Why did Zaliznyak talk so much about the Novgorodian dialect? First because he's the chief authority on birch bark letters, most of which were unearthed in Novgorod. Second, because the medieval Novgorodian dialect ended up greatly affecting modern standard Russian in which this interview was conducted.
In the late 15th century Novgorod lost an epic power struggle with Moscow. It's plausible to me that this might have had something to do with the beginning of the Little Ice Age. The agricultural productivity and population size of the far north would have probably gone down then. But this wasn't discussed in this interview because it was about language instead.
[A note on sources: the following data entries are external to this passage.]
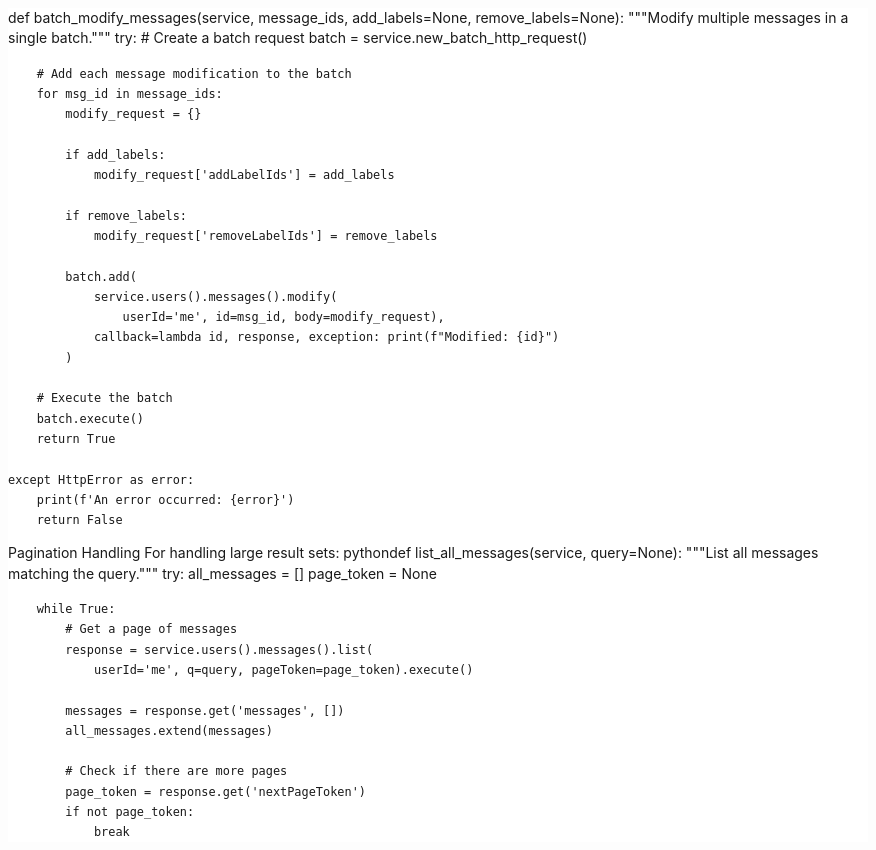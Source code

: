 def batch_modify_messages(service, message_ids, add_labels=None, remove_labels=None):
    """Modify multiple messages in a single batch."""
    try:
        # Create a batch request
        batch = service.new_batch_http_request()
        
        # Add each message modification to the batch
        for msg_id in message_ids:
            modify_request = {}
            
            if add_labels:
                modify_request['addLabelIds'] = add_labels
            
            if remove_labels:
                modify_request['removeLabelIds'] = remove_labels
            
            batch.add(
                service.users().messages().modify(
                    userId='me', id=msg_id, body=modify_request),
                callback=lambda id, response, exception: print(f"Modified: {id}")
            )
        
        # Execute the batch
        batch.execute()
        return True
    
    except HttpError as error:
        print(f'An error occurred: {error}')
        return False
Pagination Handling
For handling large result sets:
pythondef list_all_messages(service, query=None):
    """List all messages matching the query."""
    try:
        all_messages = []
        page_token = None
        
        while True:
            # Get a page of messages
            response = service.users().messages().list(
                userId='me', q=query, pageToken=page_token).execute()
            
            messages = response.get('messages', [])
            all_messages.extend(messages)
            
            # Check if there are more pages
            page_token = response.get('nextPageToken')
            if not page_token:
                break
        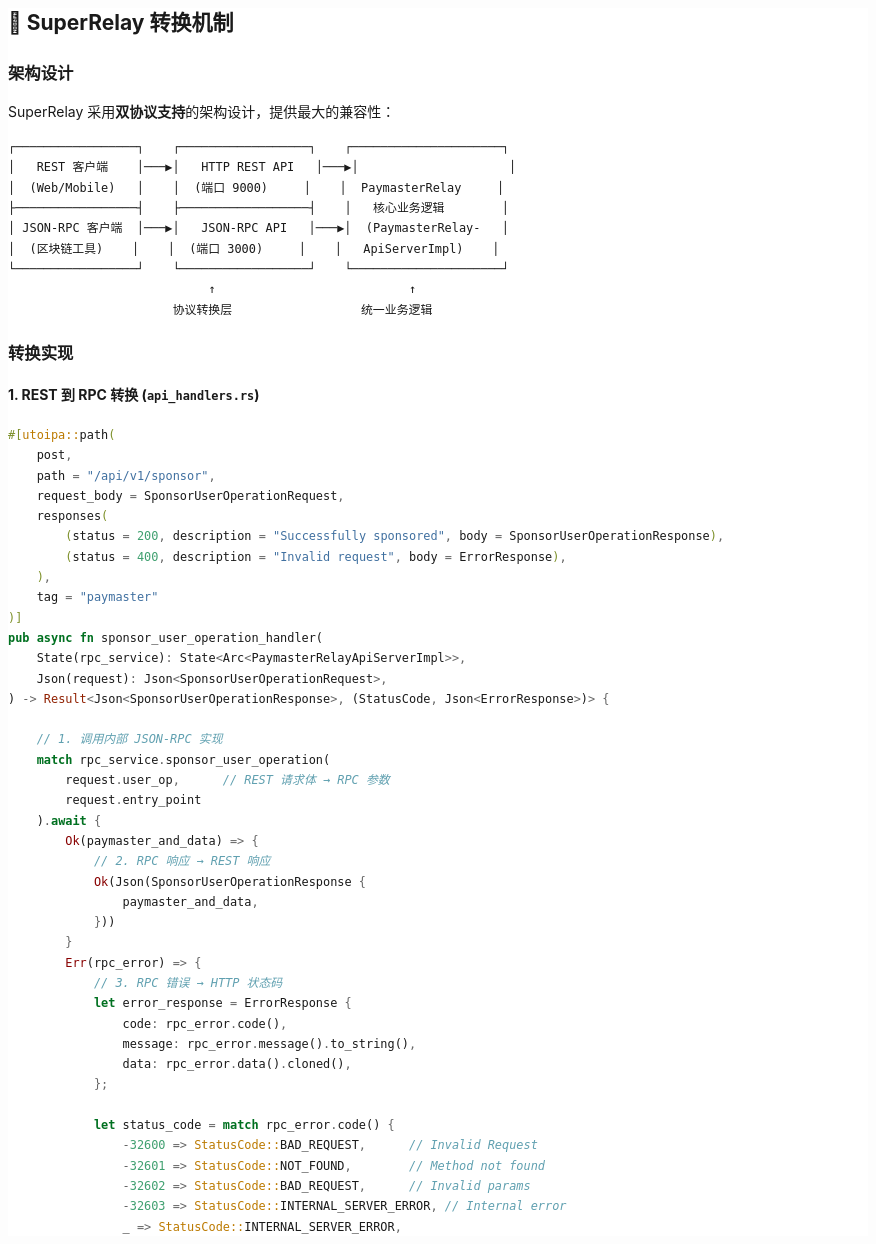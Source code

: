 ## 🔄 SuperRelay 转换机制

### 架构设计

SuperRelay 采用**双协议支持**的架构设计，提供最大的兼容性：

```
┌─────────────────┐    ┌──────────────────┐    ┌─────────────────────┐
│   REST 客户端    │───▶│   HTTP REST API   │───▶│                     │
│  (Web/Mobile)   │    │  (端口 9000)     │    │  PaymasterRelay     │
├─────────────────┤    ├──────────────────┤    │   核心业务逻辑        │
│ JSON-RPC 客户端  │───▶│   JSON-RPC API   │───▶│  (PaymasterRelay-   │
│  (区块链工具)    │    │  (端口 3000)     │    │   ApiServerImpl)    │
└─────────────────┘    └──────────────────┘    └─────────────────────┘
                            ↑                           ↑
                       协议转换层                  统一业务逻辑
```

### 转换实现

#### 1. REST 到 RPC 转换 (`api_handlers.rs`)

```rust
#[utoipa::path(
    post,
    path = "/api/v1/sponsor",
    request_body = SponsorUserOperationRequest,
    responses(
        (status = 200, description = "Successfully sponsored", body = SponsorUserOperationResponse),
        (status = 400, description = "Invalid request", body = ErrorResponse),
    ),
    tag = "paymaster"
)]
pub async fn sponsor_user_operation_handler(
    State(rpc_service): State<Arc<PaymasterRelayApiServerImpl>>,
    Json(request): Json<SponsorUserOperationRequest>,
) -> Result<Json<SponsorUserOperationResponse>, (StatusCode, Json<ErrorResponse>)> {
    
    // 1. 调用内部 JSON-RPC 实现
    match rpc_service.sponsor_user_operation(
        request.user_op,      // REST 请求体 → RPC 参数
        request.entry_point
    ).await {
        Ok(paymaster_and_data) => {
            // 2. RPC 响应 → REST 响应
            Ok(Json(SponsorUserOperationResponse {
                paymaster_and_data,
            }))
        }
        Err(rpc_error) => {
            // 3. RPC 错误 → HTTP 状态码
            let error_response = ErrorResponse {
                code: rpc_error.code(),
                message: rpc_error.message().to_string(),
                data: rpc_error.data().cloned(),
            };
            
            let status_code = match rpc_error.code() {
                -32600 => StatusCode::BAD_REQUEST,      // Invalid Request
                -32601 => StatusCode::NOT_FOUND,        // Method not found
                -32602 => StatusCode::BAD_REQUEST,      // Invalid params
                -32603 => StatusCode::INTERNAL_SERVER_ERROR, // Internal error
                _ => StatusCode::INTERNAL_SERVER_ERROR,
```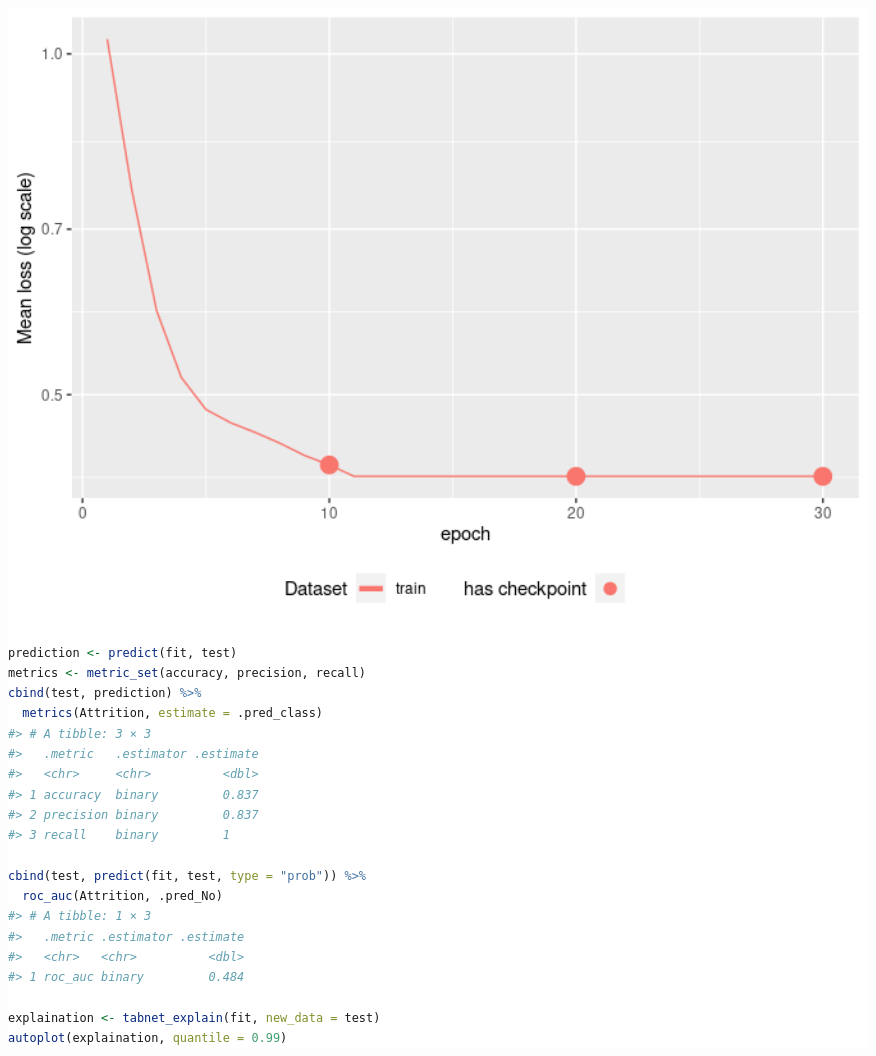 <img src="man/figures/README-unnamed-chunk-2-1.png" width="100%" />

``` r
prediction <- predict(fit, test)
metrics <- metric_set(accuracy, precision, recall)
cbind(test, prediction) %>% 
  metrics(Attrition, estimate = .pred_class)
#> # A tibble: 3 × 3
#>   .metric   .estimator .estimate
#>   <chr>     <chr>          <dbl>
#> 1 accuracy  binary         0.837
#> 2 precision binary         0.837
#> 3 recall    binary         1
  
cbind(test, predict(fit, test, type = "prob")) %>% 
  roc_auc(Attrition, .pred_No)
#> # A tibble: 1 × 3
#>   .metric .estimator .estimate
#>   <chr>   <chr>          <dbl>
#> 1 roc_auc binary         0.484

explaination <- tabnet_explain(fit, new_data = test)
autoplot(explaination, quantile = 0.99)
```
In the aftermath of Moscow's victory Ivan III ordered a series of population transfers. A lot of Novgorodians were resettled in the Muscovite heartland. The Novgorodian merchant elite was settled in the city of Moscow. And a lot of peasants from central Russia were settled in Novgorodian lands. I guess the logic was "if we disperse them, mixing them with others, they're not going to revolt." The Assyrian Empire did this in antiquity, as did many other states throughout the ages.
How large was the Novgorodian contribution to the later Muscovite language? Zaliznyak kind of implied that it was about half. I was surprised by that. And he gave some examples.
By the way, in the discussion that I linked to in this post someone theorized that Novgorodian influence is the reason why Russian is the most archaic modern Slavic language. The Novgorodian dialect split from the Slavic core early on and then moved towards the edge of the earth, touching on the Arctic Ocean. So for a while (we're talking 7th through 10th centuries) it was probably insulated from general Slavic trends, preserving some archaic features.
Anyway, this was all very interesting for me to listen to. If you got this far in this post, you might be a language nerd.